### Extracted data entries
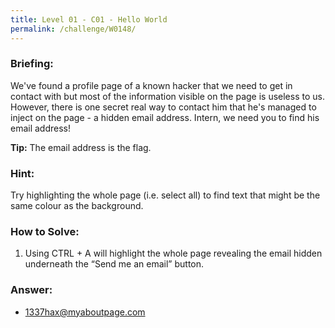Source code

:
 ```yaml
---
title: Level 01 - C01 - Hello World
permalink: /challenge/W0148/
---
```


### Briefing: 
We've found a profile page of a known hacker that we need to get in contact with but most of the information visible on the page is useless to us. However, there is one secret real way to contact him that he's managed to inject on the page - a hidden email address. Intern, we need you to find his email address! 

**Tip:** The email address is the flag. 

### Hint: 
Try highlighting the whole page (i.e. select all) to find text that might be the same colour as the background. 

### How to Solve: 
1. Using CTRL + A will highlight the whole page revealing the email hidden underneath the “Send me an email” button. 

### Answer: 
- 1337hax@myaboutpage.com 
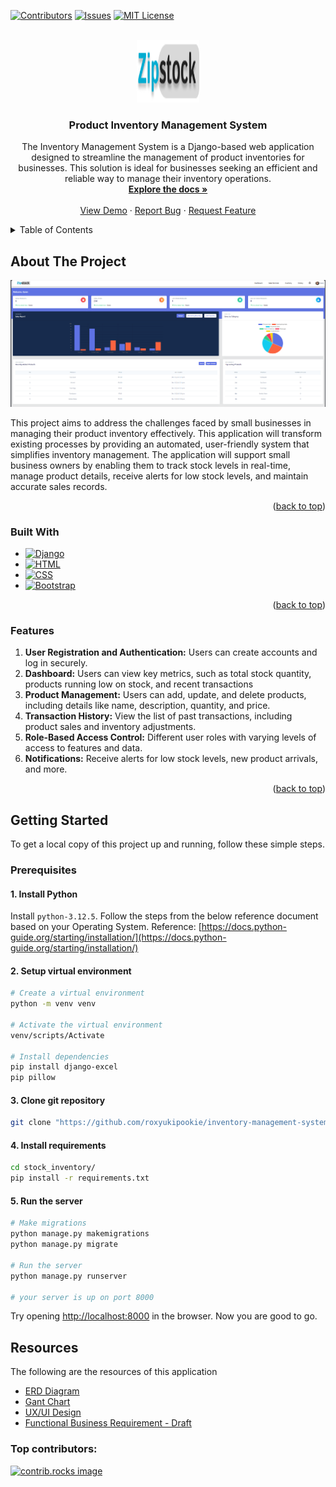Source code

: <a id="readme-top"></a>

[![Contributors][contributors-shield]][contributors-url]
[![Issues][issues-shield]][issues-url]
[![MIT License][license-shield]][license-url]

<!-- PROJECT LOGO -->
<br />
<div align="center">
  <a href="https://github.com/roxyukipookie/inventory-management-system
">
    <img src="stock_inventory/static/images/LOGO.png" alt="Logo" width="100" height="100">
  </a>

<h3 align="center">Product Inventory Management System</h3>

  <p align="center">
    The Inventory Management System is a Django-based web application designed to streamline the management of product inventories for businesses. This solution is ideal for businesses seeking an efficient and reliable way to manage their inventory operations.
    <br />
    <a href="https://github.com/roxyukipookie/inventory-management-system"><strong>Explore the docs »</strong></a>
    <br />
    <br />
    <a href="https://github.com/roxyukipookie/inventory-management-system">View Demo</a>
    ·
    <a href="https://github.com/roxyukipookie/inventory-management-system/issues/new?labels=bug&template=bug-report---.md">Report Bug</a>
    ·
    <a href="https://github.com/roxyukipookie/inventory-management-system/issues/new?labels=enhancement&template=feature-request---.md">Request Feature</a>
  </p>
</div>

<!-- TABLE OF CONTENTS -->
<details>
  <summary>Table of Contents</summary>
  <ol>
    <li>
      <a href="#about-the-project">About The Project</a>
      <ul>
        <li><a href="#built-with">Built With</a></li>
        <li><a href="#features">Features</a></li>
      </ul>
    </li>
    <li>
      <a href="#getting-started">Getting Started</a>
      <ul>
        <li><a href="#prerequisites">Prerequisites</a></li>
        <li><a href="#installation">Installation</a></li>
      </ul>
    </li>
    <li><a href="#resources">Resources</a></li>
  </ol>
</details>

<!-- ABOUT THE PROJECT -->
## About The Project

[![Product Screen Shot][product-screenshot]](https://github.com/roxyukipookie/inventory-management-system)

This project aims to address the challenges faced by small businesses in managing their product inventory effectively. This application will transform existing processes by providing an automated, user-friendly system that simplifies inventory management. The application will support small business owners by enabling them to track stock levels in real-time, manage product details, receive alerts for low stock levels, and maintain accurate sales records.

<p align="right">(<a href="#readme-top">back to top</a>)</p>

### Built With

* [![Django][Django-shield]][Django-url]
* [![HTML][HTML-shield]][HTML-url]
* [![CSS][CSS-shield]][CSS-url]
* [![Bootstrap][Bootstrap.com]][Bootstrap-url]

<p align="right">(<a href="#readme-top">back to top</a>)</p>

### Features

1. **User Registration and Authentication:** Users can create accounts and log in securely.
2. **Dashboard:** Users can view key metrics, such as total stock quantity, products running low on stock, and recent transactions
3. **Product Management:** Users can add, update, and delete products, including details like name, description, quantity, and price.
4. **Transaction History:** View the list of past transactions, including product sales and inventory adjustments.
5. **Role-Based Access Control:** Different user roles with varying levels of access to features and data.
6. **Notifications:** Receive alerts for low stock levels, new product arrivals, and more.

<p align="right">(<a href="#readme-top">back to top</a>)</p>

<!-- GETTING STARTED -->
## Getting Started

To get a local copy of this project up and running, follow these simple steps.

### Prerequisites

#### 1. Install Python
Install ```python-3.12.5```. Follow the steps from the below reference document based on your Operating System.
Reference: [https://docs.python-guide.org/starting/installation/](https://docs.python-guide.org/starting/installation/) 

#### 2. Setup virtual environment
```bash
# Create a virtual environment
python -m venv venv

# Activate the virtual environment
venv/scripts/Activate

# Install dependencies
pip install django-excel
pip pillow
```

#### 3. Clone git repository
```bash
git clone "https://github.com/roxyukipookie/inventory-management-system.git"
```

#### 4. Install requirements
```bash
cd stock_inventory/
pip install -r requirements.txt
```

#### 5. Run the server
```bash
# Make migrations
python manage.py makemigrations
python manage.py migrate

# Run the server
python manage.py runserver

# your server is up on port 8000
```
Try opening [http://localhost:8000](http://localhost:8000) in the browser.
Now you are good to go.


## Resources
The following are the resources of this application
* [ERD Diagram](stock_inventory/static/images/erd.png)
* [Gant Chart](stock_inventory/static/images/gantchart.png)
* [UX/UI Design](https://www.figma.com/design/UDq0B6N5ZnCryDHuMJXyVh/Product-Inventory?node-id=0-1&t=sn1B2BC1Vyj0MxTz-1)
* [Functional Business Requirement - Draft](01-Functional-Business-Requirement-Document-DRAFT.docx)

### Top contributors:

<a href="https://github.com/roxyukipookie/inventory-management-system/graphs/contributors">
  <img src="https://contrib.rocks/image?repo=roxyukipookie/inventory-management-system" alt="contrib.rocks image" />
</a>

<!-- MARKDOWN LINKS & IMAGES -->
<!-- https://www.markdownguide.org/basic-syntax/#reference-style-links -->
[contributors-shield]: https://img.shields.io/github/contributors/roxyukipookie/inventory-management-system.svg?style=for-the-badge
[contributors-url]: https://github.com/roxyukipookie/inventory-management-system/graphs/contributors
[forks-shield]: https://img.shields.io/github/forks/github_username/repo_name.svg?style=for-the-badge
[forks-url]: https://github.com/github_username/repo_name/network/members
[stars-shield]: https://img.shields.io/github/stars/github_username/repo_name.svg?style=for-the-badge
[stars-url]: https://github.com/github_username/repo_name/stargazers
[issues-shield]: https://img.shields.io/github/issues/roxyukipookie/inventory-management-system.svg?style=for-the-badge
[issues-url]: https://github.com/roxyukipookie/inventory-management-system/issues
[license-shield]: https://img.shields.io/github/license/roxyukipookie/inventory-management-system.svg?style=for-the-badge
[license-url]: https://github.com/roxyukipookie/inventory-management-system/blob/master/LICENSE.txt
[product-screenshot]: stock_inventory/static/images/screenshot2.png
[erd]: stock_inventory/static/images/erd.png
[Bootstrap.com]: https://img.shields.io/badge/Bootstrap-563D7C?style=for-the-badge&logo=bootstrap&logoColor=white
[Bootstrap-url]: https://getbootstrap.com
[Django-shield]: https://img.shields.io/badge/Django-092E20?style=for-the-badge&logo=django&logoColor=white
[Django-url]: https://www.djangoproject.com/
[HTML-shield]: https://img.shields.io/badge/HTML5-E34F26?style=for-the-badge&logo=html5&logoColor=white
[HTML-url]: https://developer.mozilla.org/en-US/docs/Web/HTML
[CSS-shield]: https://img.shields.io/badge/CSS3-1572B6?style=for-the-badge&logo=css3&logoColor=white
[CSS-url]: https://developer.mozilla.org/en-US/docs/Web/CSS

### BRIEF
Repeat the data exactly, excluding the pictures.

### RESULT FOR THIS TASK
Source code

:
 ```yaml
---
title: Level 01 - C01 - Hello World
permalink: /challenge/W0148/
---
```


### Briefing: 
We've found a profile page of a known hacker that we need to get in contact with but most of the information visible on the page is useless to us. However, there is one secret real way to contact him that he's managed to inject on the page - a hidden email address. Intern, we need you to find his email address! 

**Tip:** The email address is the flag. 

### Hint: 
Try highlighting the whole page (i.e. select all) to find text that might be the same colour as the background. 

### How to Solve: 
1. Using CTRL + A will highlight the whole page revealing the email hidden underneath the “Send me an email” button. 

### Answer: 
- 1337hax@myaboutpage.com 
Source code

: <a id="readme-top"></a>

[![Contributors][contributors-shield]][contributors-url]
[![Issues][issues-shield]][issues-url]
[![MIT License][license-shield]][license-url]

<!-- PROJECT LOGO -->
<br />
<div align="center">
  <a href="https://github.com/roxyukipookie/inventory-management-system
">
    <img src="stock_inventory/static/images/LOGO.png" alt="Logo" width="100" height="100">
  </a>

<h3 align="center">Product Inventory Management System</h3>

  <p align="center">
    The Inventory Management System is a Django-based web application designed to streamline the management of product inventories for businesses. This solution is ideal for businesses seeking an efficient and reliable way to manage their inventory operations.
    <br />
    <a href="https://github.com/roxyukipookie/inventory-management-system"><strong>Explore the docs »</strong></a>
    <br />
    <br />
    <a href="https://github.com/roxyukipookie/inventory-management-system">View Demo</a>
    ·
    <a href="https://github.com/roxyukipookie/inventory-management-system/issues/new?labels=bug&template=bug-report---.md">Report Bug</a>
    ·
    <a href="https://github.com/roxyukipookie/inventory-management-system/issues/new?labels=enhancement&template=feature-request---.md">Request Feature</a>
  </p>
</div>

<!-- TABLE OF CONTENTS -->
<details>
  <summary>Table of Contents</summary>
  <ol>
    <li>
      <a href="#about-the-project">About The Project</a>
      <ul>
        <li><a href="#built-with">Built With</a></li>
        <li><a href="#features">Features</a></li>
      </ul>
    </li>
    <li>
      <a href="#getting-started">Getting Started</a>
      <ul>
        <li><a href="#prerequisites">Prerequisites</a></li>
        <li><a href="#installation">Installation</a></li>
      </ul>
    </li>
    <li><a href="#resources">Resources</a></li>
  </ol>
</details>

<!-- ABOUT THE PROJECT -->
## About The Project

[![Product Screen Shot][product-screenshot]](https://github.com/roxyukipookie/inventory-management-system)

This project aims to address the challenges faced by small businesses in managing their product inventory effectively. This application will transform existing processes by providing an automated, user-friendly system that simplifies inventory management. The application will support small business owners by enabling them to track stock levels in real-time, manage product details, receive alerts for low stock levels, and maintain accurate sales records.

<p align="right">(<a href="#readme-top">back to top</a>)</p>

### Built With

* [![Django][Django-shield]][Django-url]
* [![HTML][HTML-shield]][HTML-url]
* [![CSS][CSS-shield]][CSS-url]
* [![Bootstrap][Bootstrap.com]][Bootstrap-url]

<p align="right">(<a href="#readme-top">back to top</a>)</p>

### Features

1. **User Registration and Authentication:** Users can create accounts and log in securely.
2. **Dashboard:** Users can view key metrics, such as total stock quantity, products running low on stock, and recent transactions
3. **Product Management:** Users can add, update, and delete products, including details like name, description, quantity, and price.
4. **Transaction History:** View the list of past transactions, including product sales and inventory adjustments.
5. **Role-Based Access Control:** Different user roles with varying levels of access to features and data.
6. **Notifications:** Receive alerts for low stock levels, new product arrivals, and more.

<p align="right">(<a href="#readme-top">back to top</a>)</p>

<!-- GETTING STARTED -->
## Getting Started

To get a local copy of this project up and running, follow these simple steps.

### Prerequisites

#### 1. Install Python
Install ```python-3.12.5```. Follow the steps from the below reference document based on your Operating System.
Reference: [https://docs.python-guide.org/starting/installation/](https://docs.python-guide.org/starting/installation/) 

#### 2. Setup virtual environment
```bash
# Create a virtual environment
python -m venv venv

# Activate the virtual environment
venv/scripts/Activate

# Install dependencies
pip install django-excel
pip pillow
```

#### 3. Clone git repository
```bash
git clone "https://github.com/roxyukipookie/inventory-management-system.git"
```

#### 4. Install requirements
```bash
cd stock_inventory/
pip install -r requirements.txt
```

#### 5. Run the server
```bash
# Make migrations
python manage.py makemigrations
python manage.py migrate

# Run the server
python manage.py runserver

# your server is up on port 8000
```
Try opening [http://localhost:8000](http://localhost:8000) in the browser.
Now you are good to go.


## Resources
The following are the resources of this application
* [ERD Diagram](stock_inventory/static/images/erd.png)
* [Gant Chart](stock_inventory/static/images/gantchart.png)
* [UX/UI Design](https://www.figma.com/design/UDq0B6N5ZnCryDHuMJXyVh/Product-Inventory?node-id=0-1&t=sn1B2BC1Vyj0MxTz-1)
* [Functional Business Requirement - Draft](01-Functional-Business-Requirement-Document-DRAFT.docx)

### Top contributors:

<a href="https://github.com/roxyukipookie/inventory-management-system/graphs/contributors">
  <img src="https://contrib.rocks/image?repo=roxyukipookie/inventory-management-system" alt="contrib.rocks image" />
</a>

<!-- MARKDOWN LINKS & IMAGES -->
<!-- https://www.markdownguide.org/basic-syntax/#reference-style-links -->
[contributors-shield]: https://img.shields.io/github/contributors/roxyukipookie/inventory-management-system.svg?style=for-the-badge
[contributors-url]: https://github.com/roxyukipookie/inventory-management-system/graphs/contributors
[forks-shield]: https://img.shields.io/github/forks/github_username/repo_name.svg?style=for-the-badge
[forks-url]: https://github.com/github_username/repo_name/network/members
[stars-shield]: https://img.shields.io/github/stars/github_username/repo_name.svg?style=for-the-badge
[stars-url]: https://github.com/github_username/repo_name/stargazers
[issues-shield]: https://img.shields.io/github/issues/roxyukipookie/inventory-management-system.svg?style=for-the-badge
[issues-url]: https://github.com/roxyukipookie/inventory-management-system/issues
[license-shield]: https://img.shields.io/github/license/roxyukipookie/inventory-management-system.svg?style=for-the-badge
[license-url]: https://github.com/roxyukipookie/inventory-management-system/blob/master/LICENSE.txt
[product-screenshot]: stock_inventory/static/images/screenshot2.png
[erd]: stock_inventory/static/images/erd.png
[Bootstrap.com]: https://img.shields.io/badge/Bootstrap-563D7C?style=for-the-badge&logo=bootstrap&logoColor=white
[Bootstrap-url]: https://getbootstrap.com
[Django-shield]: https://img.shields.io/badge/Django-092E20?style=for-the-badge&logo=django&logoColor=white
[Django-url]: https://www.djangoproject.com/
[HTML-shield]: https://img.shields.io/badge/HTML5-E34F26?style=for-the-badge&logo=html5&logoColor=white
[HTML-url]: https://developer.mozilla.org/en-US/docs/Web/HTML
[CSS-shield]: https://img.shields.io/badge/CSS3-1572B6?style=for-the-badge&logo=css3&logoColor=white
[CSS-url]: https://developer.mozilla.org/en-US/docs/Web/CSS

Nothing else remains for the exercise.